Given a decision rule d chosen from a set of possible rules D, and a set of scenarios or states of nature S, the minimax loss is defined as:
min_{d in D} max_{s in S} L(d, s)
where L(d, s) represents the loss incurred by decision rule d under scenario s. The minimax strategy selects the rule that performs best in the worst case.
Ian Goodfellow introduced the minimax formulation for GANs in 2014. The objective function is:
min_G max_D V(D, G) = E_{x ~ p_data(x)}[log D(x)] + E_{z ~ p_z(z)}[log(1 - D(G(z)))]
where:
| Symbol | Meaning |
|---|---|
| G | The generator network that maps random noise to synthetic data |
| D | The discriminator network that classifies inputs as real or fake |
| x | Real data samples drawn from the true data distribution p_data |
| z | Random noise vectors drawn from a prior distribution p_z (typically Gaussian or uniform) |
| D(x) | Discriminator's estimated probability that x is real |
| G(z) | Generator's output given noise input z |
| D(G(z)) | Discriminator's estimated probability that the generated sample G(z) is real |
| E | Expected value operator |
The discriminator tries to maximize this objective by correctly distinguishing real samples from generated ones.
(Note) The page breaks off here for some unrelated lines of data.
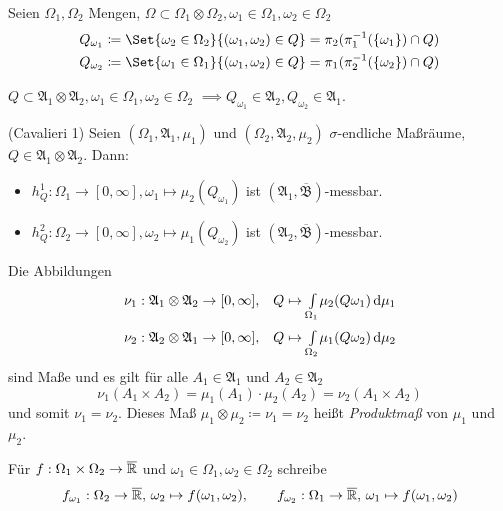 \documentclass{cheat-sheet}
\newcommand{\ER}{\overline\R} %
\newcommand{\Alg}{\mathfrak{A}} %
\newcommand{\Bor}{\mathfrak{B}} %
\begin{document}
\begin{nota}
  Seien $\Omega_1, \Omega_2$ Mengen, $\Omega \subset \Omega_1 \otimes \Omega_2, \omega_1 \in \Omega_1, \omega_2 \in \Omega_2$
  \begin{align*}
    Q_{\omega_1} &\coloneqq \Set{ \omega_2 \in \Omega_2 }{ (\omega_1, \omega_2) \in Q } = \pi_2(\pi_1^{-1}(\{ \omega_1 \}) \cap Q)\\
    Q_{\omega_2} &\coloneqq \Set{ \omega_1 \in \Omega_1 }{ (\omega_1, \omega_2) \in Q } = \pi_1(\pi_2^{-1}(\{ \omega_2 \}) \cap Q)
  \end{align*}
\end{nota}

\begin{satz} %
  $Q \subset \Alg_1 \otimes \Alg_2, \omega_1 \in \Omega_1, \omega_2 \in \Omega_2$
  $\implies Q_{\omega_1} \in \Alg_2, Q_{\omega_2} \in \Alg_1$.
\end{satz}

\begin{satz}(Cavalieri 1) %
  Seien $(\Omega_1, \Alg_1, \mu_1)$ und $(\Omega_2, \Alg_2, \mu_2)$ $\sigma$-endliche Maßräume, $Q \in \Alg_1 \otimes \Alg_2$. Dann:
  \begin{itemize}
    \item $h_Q^1 : \Omega_1 \to [0, \infty], \omega_1 \mapsto \mu_2(Q_{\omega_1})$ ist $(\Alg_1, \overline{\Bor})$-messbar.
    \item $h_Q^2 : \Omega_2 \to [0, \infty], \omega_2 \mapsto \mu_1(Q_{\omega_2})$ ist $(\Alg_2, \overline{\Bor})$-messbar.
  \end{itemize}
\end{satz}

\begin{satz}
  Die Abbildungen
  \begin{align*}
    \nu_1 : \Alg_1 \otimes \Alg_2 \to [0, \infty], \quad & Q \mapsto \Int{\Omega_1}{}{\mu_2(Q \omega_1)}{\mu_1} \\
    \nu_2 : \Alg_2 \otimes \Alg_1 \to [0, \infty], \quad & Q \mapsto \Int{\Omega_2}{}{\mu_1(Q \omega_2)}{\mu_2}
  \end{align*}
  sind Maße und es gilt für alle $A_1 \in \Alg_1$ und $A_2 \in \Alg_2$
  \[ \nu_1(A_1 \times A_2) = \mu_1(A_1) \cdot \mu_2(A_2) = \nu_2(A_1 \times A_2) \]
  und somit $\nu_1 = \nu_2$. Dieses Maß $\mu_1 \otimes \mu_2 \coloneqq \nu_1 = \nu_2$ heißt \emph{Produktmaß} von $\mu_1$ und $\mu_2$.
\end{satz}

\begin{nota}
  Für $f : \Omega_1 \times \Omega_2 \to \ER$ und $\omega_1 \in \Omega_1, \omega_2 \in \Omega_2$ schreibe
  \begin{align*}
    f_{\omega_1} : \Omega_2 \to \ER, \, \omega_2 \mapsto f(\omega_1, \omega_2), \qquad
    f_{\omega_2} : \Omega_1 \to \ER, \, \omega_1 \mapsto f(\omega_1, \omega_2)
  \end{align*}
\end{nota}
\end{document}
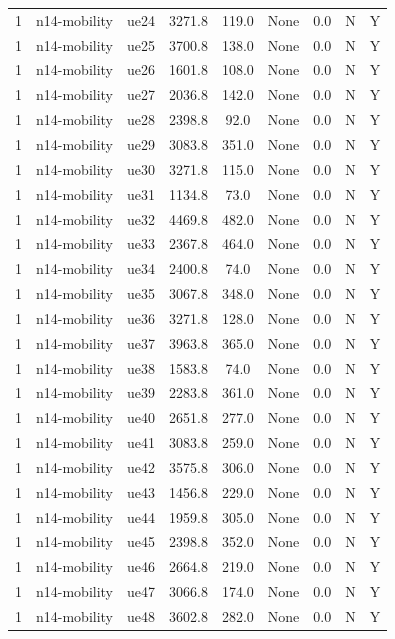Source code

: \begin{table}[ht]
\begin{tabular}{|c|c|c|c|c|c|c|c|c|}
1 & n14-mobility & ue24 & 3271.8 & 119.0 & None & 0.0 & N & Y \\
1 & n14-mobility & ue25 & 3700.8 & 138.0 & None & 0.0 & N & Y \\
1 & n14-mobility & ue26 & 1601.8 & 108.0 & None & 0.0 & N & Y \\
1 & n14-mobility & ue27 & 2036.8 & 142.0 & None & 0.0 & N & Y \\
1 & n14-mobility & ue28 & 2398.8 & 92.0 & None & 0.0 & N & Y \\
1 & n14-mobility & ue29 & 3083.8 & 351.0 & None & 0.0 & N & Y \\
1 & n14-mobility & ue30 & 3271.8 & 115.0 & None & 0.0 & N & Y \\
1 & n14-mobility & ue31 & 1134.8 & 73.0 & None & 0.0 & N & Y \\
1 & n14-mobility & ue32 & 4469.8 & 482.0 & None & 0.0 & N & Y \\
1 & n14-mobility & ue33 & 2367.8 & 464.0 & None & 0.0 & N & Y \\
1 & n14-mobility & ue34 & 2400.8 & 74.0 & None & 0.0 & N & Y \\
1 & n14-mobility & ue35 & 3067.8 & 348.0 & None & 0.0 & N & Y \\
1 & n14-mobility & ue36 & 3271.8 & 128.0 & None & 0.0 & N & Y \\
1 & n14-mobility & ue37 & 3963.8 & 365.0 & None & 0.0 & N & Y \\
1 & n14-mobility & ue38 & 1583.8 & 74.0 & None & 0.0 & N & Y \\
1 & n14-mobility & ue39 & 2283.8 & 361.0 & None & 0.0 & N & Y \\
1 & n14-mobility & ue40 & 2651.8 & 277.0 & None & 0.0 & N & Y \\
1 & n14-mobility & ue41 & 3083.8 & 259.0 & None & 0.0 & N & Y \\
1 & n14-mobility & ue42 & 3575.8 & 306.0 & None & 0.0 & N & Y \\
1 & n14-mobility & ue43 & 1456.8 & 229.0 & None & 0.0 & N & Y \\
1 & n14-mobility & ue44 & 1959.8 & 305.0 & None & 0.0 & N & Y \\
1 & n14-mobility & ue45 & 2398.8 & 352.0 & None & 0.0 & N & Y \\
1 & n14-mobility & ue46 & 2664.8 & 219.0 & None & 0.0 & N & Y \\
1 & n14-mobility & ue47 & 3066.8 & 174.0 & None & 0.0 & N & Y \\
1 & n14-mobility & ue48 & 3602.8 & 282.0 & None & 0.0 & N & Y \\

\end{tabular}
\end{table}
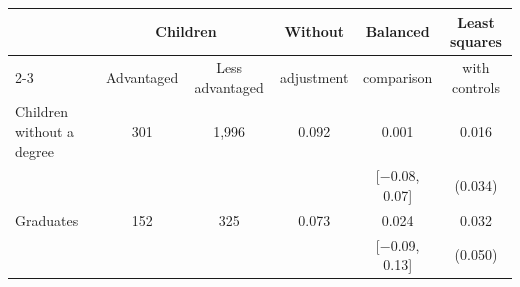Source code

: \begin{tabular}{@{}lccccc@{}}
\toprule
 & \multicolumn{2}{c}{Children} & Without & Balanced & Least squares \\
\cmidrule(lr){2-3}
 & Advantaged & Less advantaged & adjustment & comparison & with controls \\
\midrule
Children without a degree & 301 & 1,996 & 0.092 & 0.001 & 0.016 \\
 & & & & [$-$0.08, 0.07] & (0.034) \\
Graduates & 152 & 325 & 0.073 & 0.024 & 0.032 \\
 & & & & [$-$0.09, 0.13] & (0.050) \\
\bottomrule
\end{tabular}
The generator tries to minimize it by producing samples that the discriminator classifies as real.
For a fixed generator G, the optimal discriminator D* can be derived by taking the functional derivative of V(D, G) with respect to D. The result is:
D*(x) = p_data(x) / (p_data(x) + p_g(x))
where p_g is the distribution of samples produced by the generator. When the generator perfectly matches the data distribution (p_g = p_data), the optimal discriminator outputs 1/2 for every input, meaning it cannot distinguish real from fake.
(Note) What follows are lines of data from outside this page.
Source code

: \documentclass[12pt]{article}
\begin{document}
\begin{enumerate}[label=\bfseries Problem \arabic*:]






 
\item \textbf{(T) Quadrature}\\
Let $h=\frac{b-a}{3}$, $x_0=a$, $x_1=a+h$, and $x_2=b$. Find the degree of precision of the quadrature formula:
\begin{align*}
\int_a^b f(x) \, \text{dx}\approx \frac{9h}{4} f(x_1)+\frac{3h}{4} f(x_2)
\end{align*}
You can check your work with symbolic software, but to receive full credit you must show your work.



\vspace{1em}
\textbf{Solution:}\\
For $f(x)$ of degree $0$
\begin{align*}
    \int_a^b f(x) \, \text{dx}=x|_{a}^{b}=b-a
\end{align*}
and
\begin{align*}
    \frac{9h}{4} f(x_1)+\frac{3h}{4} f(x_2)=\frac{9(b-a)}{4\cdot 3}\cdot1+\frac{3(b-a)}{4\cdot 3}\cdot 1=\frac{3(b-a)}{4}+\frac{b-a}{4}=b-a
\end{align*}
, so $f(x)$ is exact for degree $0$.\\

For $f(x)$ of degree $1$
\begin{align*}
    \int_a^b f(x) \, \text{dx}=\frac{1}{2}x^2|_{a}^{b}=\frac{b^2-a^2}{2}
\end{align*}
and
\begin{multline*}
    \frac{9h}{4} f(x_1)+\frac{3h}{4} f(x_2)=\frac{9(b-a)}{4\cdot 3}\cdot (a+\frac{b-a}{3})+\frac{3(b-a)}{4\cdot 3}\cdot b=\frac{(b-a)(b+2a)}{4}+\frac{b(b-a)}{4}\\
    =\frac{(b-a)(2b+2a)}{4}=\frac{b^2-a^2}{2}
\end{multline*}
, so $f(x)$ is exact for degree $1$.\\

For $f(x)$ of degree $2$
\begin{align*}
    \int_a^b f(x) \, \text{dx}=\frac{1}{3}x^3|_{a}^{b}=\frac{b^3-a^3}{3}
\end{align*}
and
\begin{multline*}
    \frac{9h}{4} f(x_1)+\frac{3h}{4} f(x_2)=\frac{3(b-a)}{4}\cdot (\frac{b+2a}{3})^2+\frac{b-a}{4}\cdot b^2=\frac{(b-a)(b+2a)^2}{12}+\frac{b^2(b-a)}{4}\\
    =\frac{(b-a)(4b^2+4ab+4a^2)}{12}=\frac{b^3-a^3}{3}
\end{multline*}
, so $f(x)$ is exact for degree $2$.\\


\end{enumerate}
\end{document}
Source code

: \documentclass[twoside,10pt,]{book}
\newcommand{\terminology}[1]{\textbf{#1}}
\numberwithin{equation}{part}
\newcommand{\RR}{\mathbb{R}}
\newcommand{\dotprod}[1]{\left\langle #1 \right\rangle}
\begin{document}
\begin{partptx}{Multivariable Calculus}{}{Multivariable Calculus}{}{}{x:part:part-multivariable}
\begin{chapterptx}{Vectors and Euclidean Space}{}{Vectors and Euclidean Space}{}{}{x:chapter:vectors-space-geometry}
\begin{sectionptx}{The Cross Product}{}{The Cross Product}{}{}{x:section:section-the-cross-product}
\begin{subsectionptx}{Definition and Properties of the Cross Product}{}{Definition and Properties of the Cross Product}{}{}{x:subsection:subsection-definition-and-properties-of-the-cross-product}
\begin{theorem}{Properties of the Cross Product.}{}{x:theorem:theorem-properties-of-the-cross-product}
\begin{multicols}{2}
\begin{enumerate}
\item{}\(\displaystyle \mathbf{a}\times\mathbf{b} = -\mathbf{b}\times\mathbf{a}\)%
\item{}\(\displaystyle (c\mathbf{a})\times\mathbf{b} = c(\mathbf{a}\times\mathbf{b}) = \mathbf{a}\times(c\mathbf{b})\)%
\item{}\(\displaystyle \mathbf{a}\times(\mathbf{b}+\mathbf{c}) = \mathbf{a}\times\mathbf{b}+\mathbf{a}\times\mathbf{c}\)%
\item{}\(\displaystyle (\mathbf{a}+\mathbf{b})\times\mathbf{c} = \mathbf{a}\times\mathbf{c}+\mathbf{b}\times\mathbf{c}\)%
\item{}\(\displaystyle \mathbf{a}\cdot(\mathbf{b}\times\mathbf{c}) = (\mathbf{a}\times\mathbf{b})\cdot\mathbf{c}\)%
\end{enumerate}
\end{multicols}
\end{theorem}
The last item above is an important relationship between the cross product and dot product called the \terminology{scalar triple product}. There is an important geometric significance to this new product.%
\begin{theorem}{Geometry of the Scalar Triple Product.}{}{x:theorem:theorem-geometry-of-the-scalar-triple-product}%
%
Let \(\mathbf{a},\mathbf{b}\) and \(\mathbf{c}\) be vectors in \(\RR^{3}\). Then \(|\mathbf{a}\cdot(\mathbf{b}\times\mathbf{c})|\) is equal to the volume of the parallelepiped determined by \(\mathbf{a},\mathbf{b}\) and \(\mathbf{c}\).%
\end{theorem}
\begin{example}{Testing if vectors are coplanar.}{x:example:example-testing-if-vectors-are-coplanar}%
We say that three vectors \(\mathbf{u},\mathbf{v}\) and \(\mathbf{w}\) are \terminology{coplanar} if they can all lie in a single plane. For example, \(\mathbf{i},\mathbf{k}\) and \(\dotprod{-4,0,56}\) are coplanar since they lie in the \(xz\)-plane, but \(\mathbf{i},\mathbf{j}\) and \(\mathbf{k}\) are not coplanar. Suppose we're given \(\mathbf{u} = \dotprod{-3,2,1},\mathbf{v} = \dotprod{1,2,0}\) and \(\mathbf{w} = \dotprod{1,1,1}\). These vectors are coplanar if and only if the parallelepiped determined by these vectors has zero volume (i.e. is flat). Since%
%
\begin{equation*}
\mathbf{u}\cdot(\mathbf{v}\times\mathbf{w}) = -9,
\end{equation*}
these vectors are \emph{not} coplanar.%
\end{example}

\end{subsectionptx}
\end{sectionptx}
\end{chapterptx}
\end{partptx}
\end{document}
Substituting the optimal discriminator D* back into the value function yields:
V(G, D*) = -log(4) + 2 * D_JS(p_data || p_g)
where D_JS is the Jensen-Shannon divergence. This means that when the discriminator is optimal, the generator's objective reduces to minimizing the Jensen-Shannon divergence between the real data distribution and the generated distribution. The global minimum of V(G, D*) is achieved if and only if p_g = p_data, at which point V(G, D*) = -log(4).
This result, proven as Theorem 1 in Goodfellow et al. (2014), provides the theoretical justification for GAN training: the minimax game converges to the point where the generator perfectly replicates the data distribution.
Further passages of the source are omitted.